Achieving Sustainable Cooperation in Generalized Prisoner's Dilemma with Observation Errors
Shigenaka, Fuuki (Kyushu University) | Sekiguchi, Tadashi (Kyoto Universtiy) | Iwasaki, Atsushi (University of Electro-Communications) | Yokoo, Makoto (Kyushu University)
A repeated game is a formal model for analyzing cooperation in long-term relationships, e.g., in the prisoner's dilemma. Although the case where each player observes her opponent's action with some observation errors (imperfect private monitoring) is difficult to analyze, a special type of an equilibrium called belief-free equilibrium is identified to make the analysis in private monitoring tractable. However, existing works using a belief-free equilibrium show that cooperative relations can be sustainable only in ideal situations. We deal with a generic problem that can model both the prisoner's dilemma and the team production problem. We examine a situation with an additional action that is dominated by another action. To our surprise, by adding this seemingly irrelevant action, players can achieve sustainable cooperative relations far beyond the ideal situations. More specifically, we identify a class of strategies called one-shot punishment strategy that can constitute a belief-free equilibrium in a wide range of parameters. Moreover, for a two-player case, the obtained welfare matches a theoretical upper bound.
How Is Cooperation/Collusion Sustained in Repeated Multimarket Contact with Observation Errors?
Iwasaki, Atsushi (University of Electro-Communications) | Sekiguchi, Tadashi (Kyoto University) | Yamamoto, Shun (Kyushu University) | Yokoo, Makoto (Kyushu University)

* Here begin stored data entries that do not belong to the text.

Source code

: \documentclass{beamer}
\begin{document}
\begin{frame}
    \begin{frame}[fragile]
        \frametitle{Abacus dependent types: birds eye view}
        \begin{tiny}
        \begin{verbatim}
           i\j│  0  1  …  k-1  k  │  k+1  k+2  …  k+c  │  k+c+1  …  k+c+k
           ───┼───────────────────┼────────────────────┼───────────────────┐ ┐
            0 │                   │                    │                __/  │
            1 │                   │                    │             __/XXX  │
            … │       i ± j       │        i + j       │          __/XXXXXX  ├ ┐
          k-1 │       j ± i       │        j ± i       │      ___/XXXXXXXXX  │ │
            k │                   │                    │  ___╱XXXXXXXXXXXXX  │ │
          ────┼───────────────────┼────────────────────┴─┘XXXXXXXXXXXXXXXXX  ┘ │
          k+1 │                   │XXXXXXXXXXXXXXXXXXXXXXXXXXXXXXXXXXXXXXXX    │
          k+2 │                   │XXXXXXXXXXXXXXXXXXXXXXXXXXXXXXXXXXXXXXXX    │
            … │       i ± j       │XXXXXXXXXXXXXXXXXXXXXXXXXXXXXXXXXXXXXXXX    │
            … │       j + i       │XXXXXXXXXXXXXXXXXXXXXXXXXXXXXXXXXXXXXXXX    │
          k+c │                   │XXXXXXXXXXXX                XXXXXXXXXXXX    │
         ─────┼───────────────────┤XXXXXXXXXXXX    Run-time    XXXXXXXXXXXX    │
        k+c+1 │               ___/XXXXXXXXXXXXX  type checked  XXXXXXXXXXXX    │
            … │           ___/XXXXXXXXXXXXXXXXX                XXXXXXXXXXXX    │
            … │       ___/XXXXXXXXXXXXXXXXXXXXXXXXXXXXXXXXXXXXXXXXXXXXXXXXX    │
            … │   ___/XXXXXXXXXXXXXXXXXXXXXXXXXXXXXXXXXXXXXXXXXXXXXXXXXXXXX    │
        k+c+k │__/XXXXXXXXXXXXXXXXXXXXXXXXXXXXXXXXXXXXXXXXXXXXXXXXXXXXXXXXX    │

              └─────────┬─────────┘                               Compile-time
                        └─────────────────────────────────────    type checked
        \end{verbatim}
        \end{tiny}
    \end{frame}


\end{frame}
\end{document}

This paper analyzes repeated multimarket contact with observation errors where two players operate in multiple markets simultaneously. Multimarket contact has received much attention from the literature of economics,management, and information systems. Despite vast empirical studies that examine whether multimarket contact fosters cooperation/collusion, little is theoretically known as to how players behave in an equilibrium when each player receives a noisy observation of other firms’ actions. This paper tackles an essentially realistic situation where the players do not share common information; each player may observe a different signal (private monitoring). Thus, players have difficulty in having a common understanding about which market their opponent should be punished in and when punishment should be started and ended. We first theoretically show that an extension of 1-period mutual punishment (1MP) for an arbitrary number of markets can be an equilibrium. Second, by applying a verification method, we identify a simple equilibrium strategy called "locally cautioning (LC)" that restores collusion after observation error or deviation. We then numerically reveal that LC significantly outperforms 1MP and achieves the highest degree of collusion.